▸ **Problem requirements**
The word "polarity" turns up on some lines of this data; say how many, and give no other text.

[Saved data entries]
####################

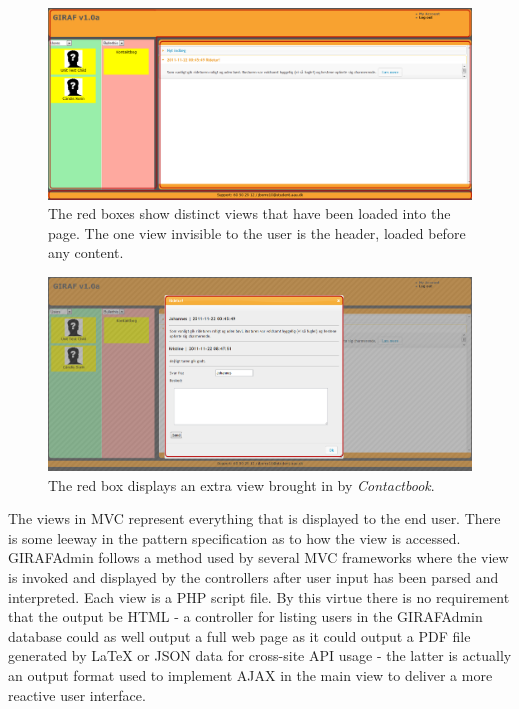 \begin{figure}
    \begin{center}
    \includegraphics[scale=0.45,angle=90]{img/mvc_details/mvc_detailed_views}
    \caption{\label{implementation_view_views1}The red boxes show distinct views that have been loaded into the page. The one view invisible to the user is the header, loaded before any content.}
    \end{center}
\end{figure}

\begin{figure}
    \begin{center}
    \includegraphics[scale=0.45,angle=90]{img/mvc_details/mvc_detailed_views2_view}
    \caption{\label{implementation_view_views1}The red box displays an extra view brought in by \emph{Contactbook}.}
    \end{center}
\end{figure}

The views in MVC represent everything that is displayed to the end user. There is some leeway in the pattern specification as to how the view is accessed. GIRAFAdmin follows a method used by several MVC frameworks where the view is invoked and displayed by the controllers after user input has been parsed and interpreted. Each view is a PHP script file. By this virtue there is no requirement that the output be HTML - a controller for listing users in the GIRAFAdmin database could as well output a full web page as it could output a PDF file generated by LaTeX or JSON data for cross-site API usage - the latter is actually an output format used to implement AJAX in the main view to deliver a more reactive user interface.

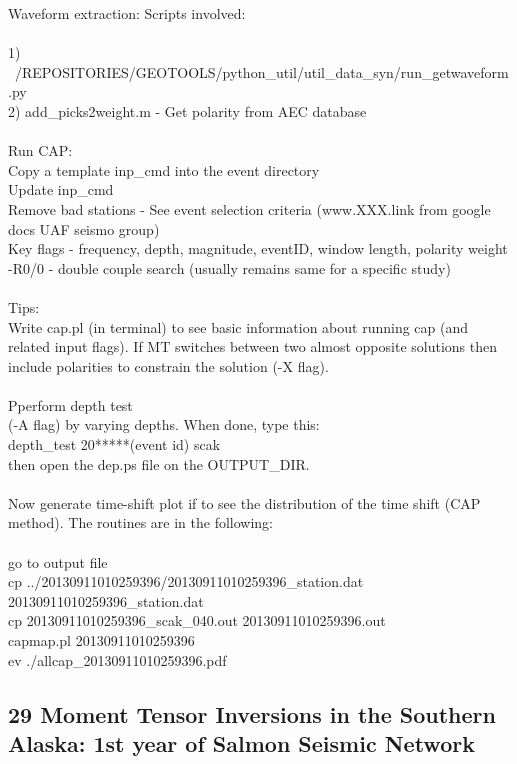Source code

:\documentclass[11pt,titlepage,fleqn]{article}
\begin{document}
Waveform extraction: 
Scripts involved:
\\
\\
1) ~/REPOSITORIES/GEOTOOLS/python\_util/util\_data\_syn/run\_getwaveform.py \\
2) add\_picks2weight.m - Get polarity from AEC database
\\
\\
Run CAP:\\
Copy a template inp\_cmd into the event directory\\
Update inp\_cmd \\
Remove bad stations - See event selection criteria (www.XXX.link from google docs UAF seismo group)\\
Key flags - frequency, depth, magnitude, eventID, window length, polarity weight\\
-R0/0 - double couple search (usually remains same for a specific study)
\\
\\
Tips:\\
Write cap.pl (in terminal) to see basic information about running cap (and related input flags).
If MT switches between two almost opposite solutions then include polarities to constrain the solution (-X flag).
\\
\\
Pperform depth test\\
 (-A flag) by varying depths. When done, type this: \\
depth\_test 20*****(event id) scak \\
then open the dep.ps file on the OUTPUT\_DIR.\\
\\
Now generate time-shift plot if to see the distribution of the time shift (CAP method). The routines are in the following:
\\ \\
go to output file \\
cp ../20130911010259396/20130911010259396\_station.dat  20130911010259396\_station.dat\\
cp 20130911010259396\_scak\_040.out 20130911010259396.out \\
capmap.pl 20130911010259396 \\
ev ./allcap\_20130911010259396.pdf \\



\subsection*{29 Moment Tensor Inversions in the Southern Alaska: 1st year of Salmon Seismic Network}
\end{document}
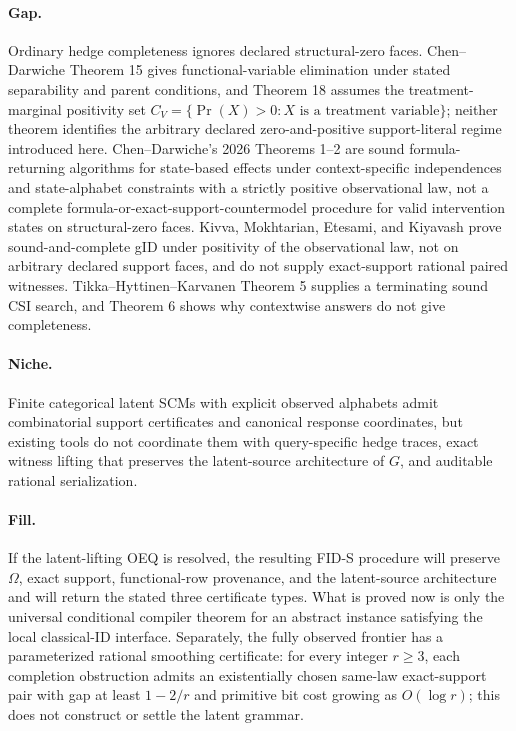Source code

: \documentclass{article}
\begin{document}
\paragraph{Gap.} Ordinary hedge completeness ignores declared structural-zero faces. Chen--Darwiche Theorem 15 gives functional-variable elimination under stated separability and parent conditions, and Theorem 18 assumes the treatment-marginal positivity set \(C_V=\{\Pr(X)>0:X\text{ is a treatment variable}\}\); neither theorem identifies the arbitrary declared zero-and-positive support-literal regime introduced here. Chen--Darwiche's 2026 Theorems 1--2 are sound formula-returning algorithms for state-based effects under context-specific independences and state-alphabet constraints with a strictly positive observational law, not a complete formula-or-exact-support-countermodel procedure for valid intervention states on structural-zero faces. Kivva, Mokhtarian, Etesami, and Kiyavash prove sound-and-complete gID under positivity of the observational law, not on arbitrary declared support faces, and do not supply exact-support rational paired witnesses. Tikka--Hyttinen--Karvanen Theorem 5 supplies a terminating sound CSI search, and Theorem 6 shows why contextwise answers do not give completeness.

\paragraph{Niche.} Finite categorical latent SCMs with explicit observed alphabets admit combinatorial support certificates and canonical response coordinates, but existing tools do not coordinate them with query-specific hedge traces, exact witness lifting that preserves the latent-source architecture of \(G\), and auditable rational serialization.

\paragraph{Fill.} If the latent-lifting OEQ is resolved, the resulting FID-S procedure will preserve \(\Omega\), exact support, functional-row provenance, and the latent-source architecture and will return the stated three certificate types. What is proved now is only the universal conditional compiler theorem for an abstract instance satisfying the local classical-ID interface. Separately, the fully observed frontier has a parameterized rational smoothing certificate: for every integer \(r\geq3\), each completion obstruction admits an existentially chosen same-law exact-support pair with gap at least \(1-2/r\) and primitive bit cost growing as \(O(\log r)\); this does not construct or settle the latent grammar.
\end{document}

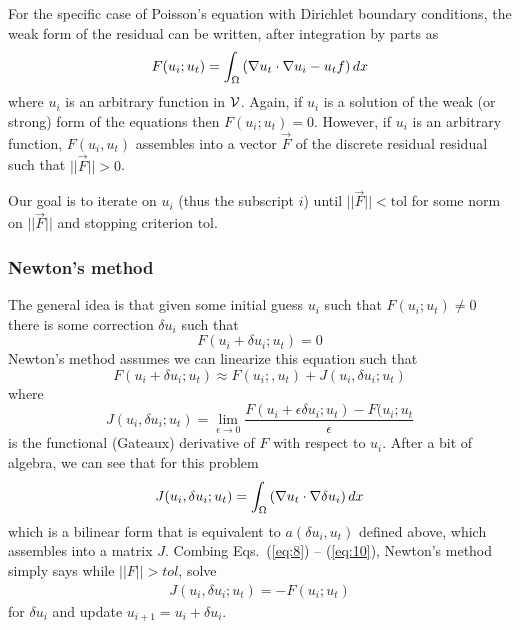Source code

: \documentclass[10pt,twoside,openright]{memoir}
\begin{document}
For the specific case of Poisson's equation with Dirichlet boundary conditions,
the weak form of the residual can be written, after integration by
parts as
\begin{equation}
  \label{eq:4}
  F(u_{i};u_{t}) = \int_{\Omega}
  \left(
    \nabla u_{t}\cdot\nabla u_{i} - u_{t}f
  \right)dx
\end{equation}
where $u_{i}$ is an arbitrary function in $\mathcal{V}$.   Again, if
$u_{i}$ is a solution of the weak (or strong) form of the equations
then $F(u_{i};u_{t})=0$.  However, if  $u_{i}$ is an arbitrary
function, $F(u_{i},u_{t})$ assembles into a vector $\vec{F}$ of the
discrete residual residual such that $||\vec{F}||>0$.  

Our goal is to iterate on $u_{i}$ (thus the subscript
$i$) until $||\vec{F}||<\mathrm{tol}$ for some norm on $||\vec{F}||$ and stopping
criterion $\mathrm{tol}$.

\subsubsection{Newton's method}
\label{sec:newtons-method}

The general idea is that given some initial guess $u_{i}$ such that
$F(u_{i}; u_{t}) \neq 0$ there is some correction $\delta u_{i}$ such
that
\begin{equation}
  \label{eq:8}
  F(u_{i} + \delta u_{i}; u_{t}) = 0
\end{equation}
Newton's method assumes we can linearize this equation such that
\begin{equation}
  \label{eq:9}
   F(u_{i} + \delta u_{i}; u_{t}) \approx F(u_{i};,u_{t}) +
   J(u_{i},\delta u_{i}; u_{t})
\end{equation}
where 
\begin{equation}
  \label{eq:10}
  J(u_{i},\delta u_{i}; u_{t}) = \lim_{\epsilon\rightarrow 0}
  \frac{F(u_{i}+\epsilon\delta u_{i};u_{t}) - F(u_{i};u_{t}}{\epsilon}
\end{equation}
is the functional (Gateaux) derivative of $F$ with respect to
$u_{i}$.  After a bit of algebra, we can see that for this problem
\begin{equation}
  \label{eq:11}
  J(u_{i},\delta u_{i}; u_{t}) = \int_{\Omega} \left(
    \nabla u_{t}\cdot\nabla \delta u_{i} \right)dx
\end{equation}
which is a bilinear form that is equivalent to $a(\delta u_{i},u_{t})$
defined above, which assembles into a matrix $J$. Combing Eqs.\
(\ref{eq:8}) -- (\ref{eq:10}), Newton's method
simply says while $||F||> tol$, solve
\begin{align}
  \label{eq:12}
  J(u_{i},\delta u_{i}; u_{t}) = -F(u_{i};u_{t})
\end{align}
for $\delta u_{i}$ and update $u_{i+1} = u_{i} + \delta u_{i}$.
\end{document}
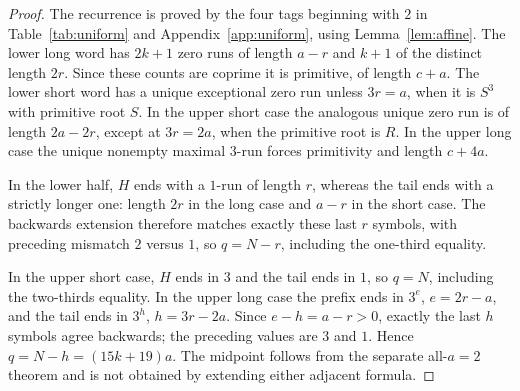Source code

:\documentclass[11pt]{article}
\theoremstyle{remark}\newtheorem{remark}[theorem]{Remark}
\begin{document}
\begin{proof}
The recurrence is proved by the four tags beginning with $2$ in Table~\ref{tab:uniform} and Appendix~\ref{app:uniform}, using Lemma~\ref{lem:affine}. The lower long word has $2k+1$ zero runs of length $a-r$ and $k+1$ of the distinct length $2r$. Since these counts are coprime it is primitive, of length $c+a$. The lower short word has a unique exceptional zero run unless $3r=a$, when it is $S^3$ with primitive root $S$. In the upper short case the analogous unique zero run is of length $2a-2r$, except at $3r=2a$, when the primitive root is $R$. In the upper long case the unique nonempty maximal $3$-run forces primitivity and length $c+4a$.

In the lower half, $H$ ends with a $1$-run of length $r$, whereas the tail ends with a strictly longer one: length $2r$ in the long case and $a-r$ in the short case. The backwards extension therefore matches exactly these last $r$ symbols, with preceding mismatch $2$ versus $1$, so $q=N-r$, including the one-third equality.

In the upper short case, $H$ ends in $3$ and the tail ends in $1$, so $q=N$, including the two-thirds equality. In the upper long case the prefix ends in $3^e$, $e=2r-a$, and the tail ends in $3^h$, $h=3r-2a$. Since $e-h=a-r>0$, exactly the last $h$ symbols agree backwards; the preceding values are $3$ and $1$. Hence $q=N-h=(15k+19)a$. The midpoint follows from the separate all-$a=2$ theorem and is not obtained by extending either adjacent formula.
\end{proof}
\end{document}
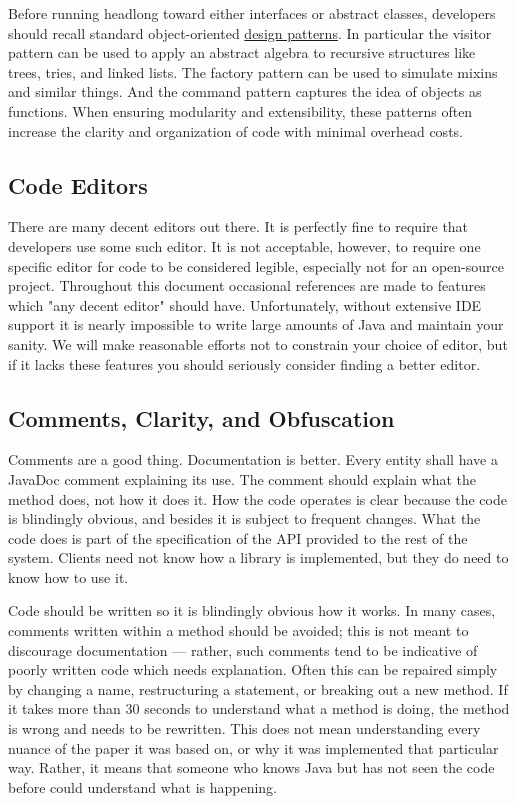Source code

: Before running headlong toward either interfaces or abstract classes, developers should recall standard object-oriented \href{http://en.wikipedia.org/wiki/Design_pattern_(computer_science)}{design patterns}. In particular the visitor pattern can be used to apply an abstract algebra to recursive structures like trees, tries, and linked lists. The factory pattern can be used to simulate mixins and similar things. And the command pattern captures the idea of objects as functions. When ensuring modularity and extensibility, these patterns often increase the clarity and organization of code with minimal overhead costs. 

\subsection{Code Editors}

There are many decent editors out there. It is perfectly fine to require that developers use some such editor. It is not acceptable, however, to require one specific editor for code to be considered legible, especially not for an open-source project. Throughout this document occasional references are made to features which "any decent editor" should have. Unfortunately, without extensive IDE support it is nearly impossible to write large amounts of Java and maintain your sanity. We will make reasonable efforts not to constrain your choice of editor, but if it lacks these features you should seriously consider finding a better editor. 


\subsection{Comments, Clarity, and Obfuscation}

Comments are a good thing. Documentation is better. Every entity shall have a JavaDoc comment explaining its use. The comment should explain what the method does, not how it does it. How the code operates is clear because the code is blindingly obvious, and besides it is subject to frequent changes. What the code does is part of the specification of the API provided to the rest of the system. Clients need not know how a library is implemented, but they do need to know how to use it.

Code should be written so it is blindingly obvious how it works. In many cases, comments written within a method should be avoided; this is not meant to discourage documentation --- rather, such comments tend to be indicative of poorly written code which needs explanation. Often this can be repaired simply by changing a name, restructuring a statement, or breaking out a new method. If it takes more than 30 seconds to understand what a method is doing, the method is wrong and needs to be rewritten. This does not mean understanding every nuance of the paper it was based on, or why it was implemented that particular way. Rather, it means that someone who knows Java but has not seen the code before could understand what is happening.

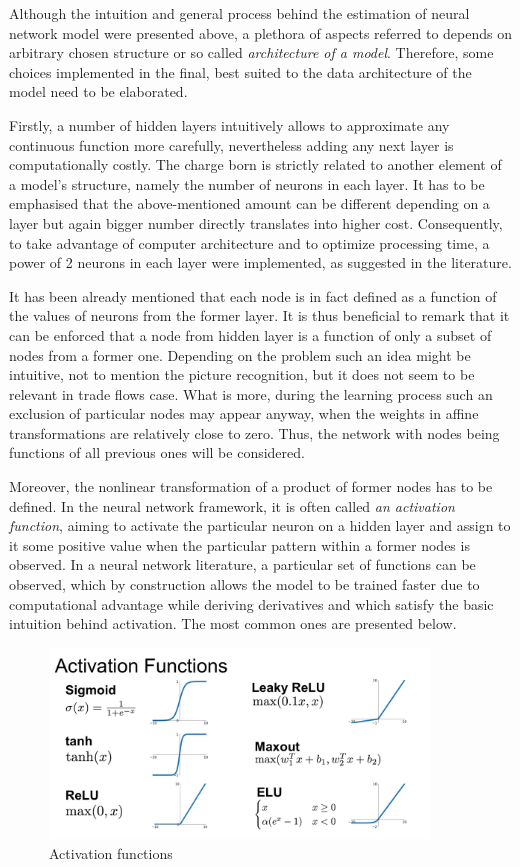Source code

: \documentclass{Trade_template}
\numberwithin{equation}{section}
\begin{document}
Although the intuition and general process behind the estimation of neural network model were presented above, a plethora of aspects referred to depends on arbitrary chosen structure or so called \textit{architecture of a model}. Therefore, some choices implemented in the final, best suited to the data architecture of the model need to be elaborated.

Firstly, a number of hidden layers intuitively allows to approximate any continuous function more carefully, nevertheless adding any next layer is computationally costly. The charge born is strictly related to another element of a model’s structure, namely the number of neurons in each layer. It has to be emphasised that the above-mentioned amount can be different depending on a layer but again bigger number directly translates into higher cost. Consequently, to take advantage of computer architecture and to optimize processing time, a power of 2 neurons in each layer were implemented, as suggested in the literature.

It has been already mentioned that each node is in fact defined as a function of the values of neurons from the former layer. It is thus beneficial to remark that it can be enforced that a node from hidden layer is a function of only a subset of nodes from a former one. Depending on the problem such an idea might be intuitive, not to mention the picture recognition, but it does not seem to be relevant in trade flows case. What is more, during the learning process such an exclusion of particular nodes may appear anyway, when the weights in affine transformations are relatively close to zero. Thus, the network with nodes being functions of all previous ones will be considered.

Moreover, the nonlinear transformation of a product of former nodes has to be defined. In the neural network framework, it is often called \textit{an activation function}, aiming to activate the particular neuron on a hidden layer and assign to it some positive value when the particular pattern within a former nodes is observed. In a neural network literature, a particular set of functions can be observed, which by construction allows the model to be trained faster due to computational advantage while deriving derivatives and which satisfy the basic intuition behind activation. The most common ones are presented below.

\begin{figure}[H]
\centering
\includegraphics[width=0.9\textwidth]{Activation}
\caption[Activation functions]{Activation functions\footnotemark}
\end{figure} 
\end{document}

####################

▸ **Completed task**
2